For the foregoing reasons, we deny in part and grant in part the COA.

. The facts and procedural history of this case are set out in our en banc opinion. See Lambright v. Stewart, 191 F.3d 1181, 1182-83 (9th Cir.1999) (en banc).

. As amended by the AEDPA, 28 U.S.C. § 2253(c) provides:

(1) Unless a circuit justice or judge issues a certificate of appealablity, an appeal may not be taken to the court of appeals from-
(A) the final order in a habeas corpus proceeding in which the detention complained of arises out of a process issued by a State court; or
(B) the final order in a proceeding under section 2255.
(2) A certificate of appealablity may issue under paragraph (1) only if the applicant has made a substantial showing of the denial of a constitutional right.
(3) The certificate of appealablity under paragraph (1) shall indicate which specific issue or issues satisfy the showing required by paragraph (2).

. In so explaining, the Court implicitly rejected our suggestion in Williams v. Calderon, 83 F.3d 281, 286 (9th Cir.1996), that "[t]he stan*1025dard for obtaining a certificate of appealablity under the Act is more demanding than the standard for obtaining a certificate of probable cause under the law as it existed prior to enactment of the Act.”
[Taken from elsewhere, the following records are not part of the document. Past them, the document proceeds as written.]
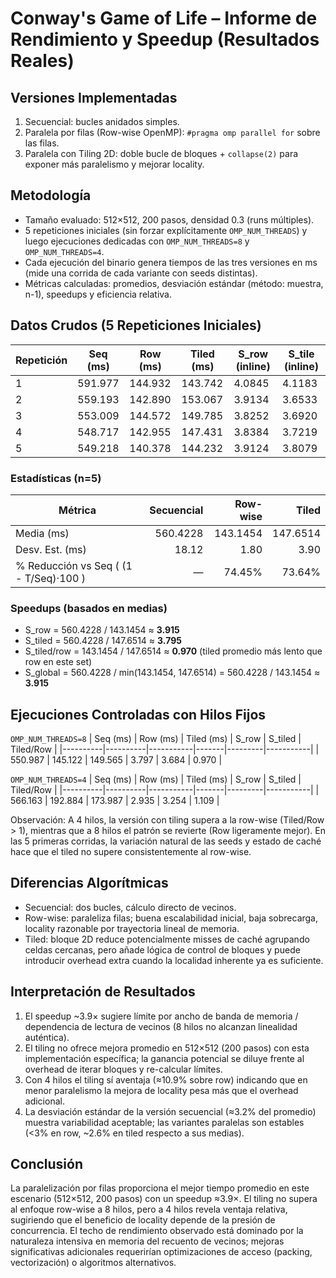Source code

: # Conway's Game of Life – Informe de Rendimiento y Speedup (Resultados Reales)

## Versiones Implementadas
1. Secuencial: bucles anidados simples.
2. Paralela por filas (Row-wise OpenMP): `#pragma omp parallel for` sobre las filas.
3. Paralela con Tiling 2D: doble bucle de bloques + `collapse(2)` para exponer más paralelismo y mejorar locality.

## Metodología
- Tamaño evaluado: 512×512, 200 pasos, densidad 0.3 (runs múltiples).
- 5 repeticiones iniciales (sin forzar explícitamente `OMP_NUM_THREADS`) y luego ejecuciones dedicadas con `OMP_NUM_THREADS=8` y `OMP_NUM_THREADS=4`.
- Cada ejecución del binario genera tiempos de las tres versiones en ms (mide una corrida de cada variante con seeds distintas).
- Métricas calculadas: promedios, desviación estándar (método: muestra, n-1), speedups y eficiencia relativa.

## Datos Crudos (5 Repeticiones Iniciales)
| Repetición | Seq (ms) | Row (ms) | Tiled (ms) | S_row (inline) | S_tile (inline) |
|------------|----------|----------|-----------|----------------|-----------------|
| 1 | 591.977 | 144.932 | 143.742 | 4.0845 | 4.1183 |
| 2 | 559.193 | 142.890 | 153.067 | 3.9134 | 3.6533 |
| 3 | 553.009 | 144.572 | 149.785 | 3.8252 | 3.6920 |
| 4 | 548.717 | 142.955 | 147.431 | 3.8384 | 3.7219 |
| 5 | 549.218 | 140.378 | 144.232 | 3.9124 | 3.8079 |

### Estadísticas (n=5)
| Métrica | Secuencial | Row-wise | Tiled |
|---------|-----------:|---------:|------:|
| Media (ms) | 560.4228 | 143.1454 | 147.6514 |
| Desv. Est. (ms) | 18.12 | 1.80 | 3.90 |
| % Reducción vs Seq ( (1 - T/Seq)·100 ) | — | 74.45% | 73.64% |

### Speedups (basados en medias)
- S_row = 560.4228 / 143.1454 ≈ **3.915**
- S_tiled = 560.4228 / 147.6514 ≈ **3.795**
- S_tiled/row = 143.1454 / 147.6514 ≈ **0.970** (tiled promedio más lento que row en este set)
- S_global = 560.4228 / min(143.1454, 147.6514) = 560.4228 / 143.1454 ≈ **3.915**

## Ejecuciones Controladas con Hilos Fijos
`OMP_NUM_THREADS=8`
| Seq (ms) | Row (ms) | Tiled (ms) | S_row | S_tiled | Tiled/Row |
|----------|----------|-----------|-------|---------|-----------|
| 550.987 | 145.122 | 149.565 | 3.797 | 3.684 | 0.970 |

`OMP_NUM_THREADS=4`
| Seq (ms) | Row (ms) | Tiled (ms) | S_row | S_tiled | Tiled/Row |
|----------|----------|-----------|-------|---------|-----------|
| 566.163 | 192.884 | 173.987 | 2.935 | 3.254 | 1.109 |

Observación: A 4 hilos, la versión con tiling supera a la row-wise (Tiled/Row > 1), mientras que a 8 hilos el patrón se revierte (Row ligeramente mejor). En las 5 primeras corridas, la variación natural de las seeds y estado de caché hace que el tiled no supere consistentemente al row-wise.

## Diferencias Algorítmicas
- Secuencial: dos bucles, cálculo directo de vecinos.
- Row-wise: paraleliza filas; buena escalabilidad inicial, baja sobrecarga, locality razonable por trayectoria lineal de memoria.
- Tiled: bloque 2D reduce potencialmente misses de caché agrupando celdas cercanas, pero añade lógica de control de bloques y puede introducir overhead extra cuando la localidad inherente ya es suficiente.

## Interpretación de Resultados
1. El speedup ~3.9× sugiere límite por ancho de banda de memoria / dependencia de lectura de vecinos (8 hilos no alcanzan linealidad auténtica).
2. El tiling no ofrece mejora promedio en 512×512 (200 pasos) con esta implementación específica; la ganancia potencial se diluye frente al overhead de iterar bloques y re-calcular límites.
3. Con 4 hilos el tiling sí aventaja (≈10.9% sobre row) indicando que en menor paralelismo la mejora de locality pesa más que el overhead adicional.
4. La desviación estándar de la versión secuencial (≈3.2% del promedio) muestra variabilidad aceptable; las variantes paralelas son estables (<3% en row, ~2.6% en tiled respecto a sus medias).

## Conclusión
La paralelización por filas proporciona el mejor tiempo promedio en este escenario (512×512, 200 pasos) con un speedup ≈3.9×. El tiling no supera al enfoque row-wise a 8 hilos, pero a 4 hilos revela ventaja relativa, sugiriendo que el beneficio de locality depende de la presión de concurrencia. El techo de rendimiento observado está dominado por la naturaleza intensiva en memoria del recuento de vecinos; mejoras significativas adicionales requerirían optimizaciones de acceso (packing, vectorización) o algoritmos alternativos.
. Following the Court’s decision in Slack, several courts of appeals, including our circuit, have granted COAs even though they ultimately rejected the petitioners’ claims on the merits, thus implicitly recognizing that the showing a petitioner must make to be heard on appeal is less than that to obtain relief. See, e.g., Solis v. Garcia, 219 F.3d 922, 925 (9th Cir.2000); Schell v. Witek, 218 F.3d 1017, 1021 n. 4 (9th Cir.2000) (en banc); Mackey v. Dutton, 217 F.3d 399, 406 (6th Cir.2000); Franklin v. Hightower, 215 F.3d *10261196, 1199 (11th Cir.2000); Tillman v. Cook, 215 F.3d 1116, 1120 (10th Cir.2000).
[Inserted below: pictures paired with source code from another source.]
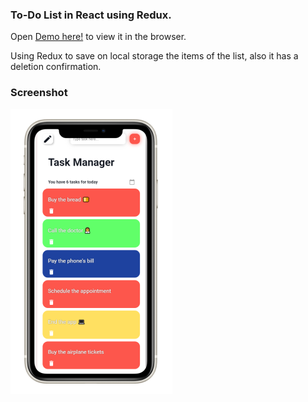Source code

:### To-Do List in React using Redux.

Open [Demo here!](https://nostalgic-jang-cb34bf.netlify.app/) to view it in the browser.

Using Redux to save on local storage the items of the list, also it has a deletion confirmation.

### Screenshot

![TODO image](https://raw.githubusercontent.com/AndresCampuzano/Redux-To-Do-List/master/src/assets/images/Phone.png)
. When a claim is denied on a procedural ground, all of the inferences that govern a Rule 12(b)(6) motion apply to this situation. Thus, we take the petitioner's factual allegations as true and the non-moving party is *1027entitled to the benefit of all reasonable inferences. See Conley v. Gibson, 355 U.S. 41, 45-46, 78 S.Ct. 99, 2 L.Ed.2d 80 (1957).
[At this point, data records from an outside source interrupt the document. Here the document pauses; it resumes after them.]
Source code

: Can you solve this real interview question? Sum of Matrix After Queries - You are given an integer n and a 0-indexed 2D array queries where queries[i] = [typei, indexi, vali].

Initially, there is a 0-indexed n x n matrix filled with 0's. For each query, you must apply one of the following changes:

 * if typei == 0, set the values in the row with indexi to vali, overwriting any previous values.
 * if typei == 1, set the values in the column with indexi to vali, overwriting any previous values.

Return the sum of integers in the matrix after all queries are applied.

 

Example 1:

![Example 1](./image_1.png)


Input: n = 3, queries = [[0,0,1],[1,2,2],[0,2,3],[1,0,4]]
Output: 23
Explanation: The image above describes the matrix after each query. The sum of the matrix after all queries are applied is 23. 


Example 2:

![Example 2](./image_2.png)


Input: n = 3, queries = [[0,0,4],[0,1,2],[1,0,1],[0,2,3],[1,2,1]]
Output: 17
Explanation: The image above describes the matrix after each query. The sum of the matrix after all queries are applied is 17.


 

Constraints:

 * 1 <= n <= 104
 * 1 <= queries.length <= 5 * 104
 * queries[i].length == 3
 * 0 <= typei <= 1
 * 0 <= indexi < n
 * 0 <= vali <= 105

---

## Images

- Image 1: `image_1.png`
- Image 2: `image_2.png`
. See, e.g., Bloomer v. United States, 162 F.3d 187, 192 (2d Cir.1998) ("[W]e effectively excuse the failure to raise that [ineffectiveness] argument on appeal (or here on an initial § 2255 petition) due simply to counsel's inherent conflict of interest.”); Collier v. Turpin, 177 F.3d 1184, 1197 (11th Cir.1999) (noting that the district court excused default under Eleventh Circuit precedent after finding that “.Collier had demonstrated sufficient cause by the fact that he was represented on his first state habeas petition by trial counsel”); Stephens v. Kemp, 846 F.2d 642, 651 (11th Cir.1988) ("We find 'cause' for petitioner’s failure to raise the ineffective assistance issue in his first state habeas petition in the fact that petitioner’s trial counsel, whose ‘effectiveness is here challenged, also represented him in the first state habeas proceeding.”); Riner v. Owens, 764 F.2d 1253, 1257 (7th Cir.1985) (noting that the identity of counsel at different stages of proceedings can constitute sufficient cause to meet the first element of the procedural default doctrine’s cause and prejudice exception); Alston v. Garrison, 720 F.2d 812, 816 (4th Cir.1983) (excusing default of ineffectiveness claim, reasoning that, "where, as here, the defendant's trial lawyer also prosecuted the appeal, it is obvious that ineffective assistance of counsel is not likely to be raised at trial or to appear among the assignments of constitutional error”).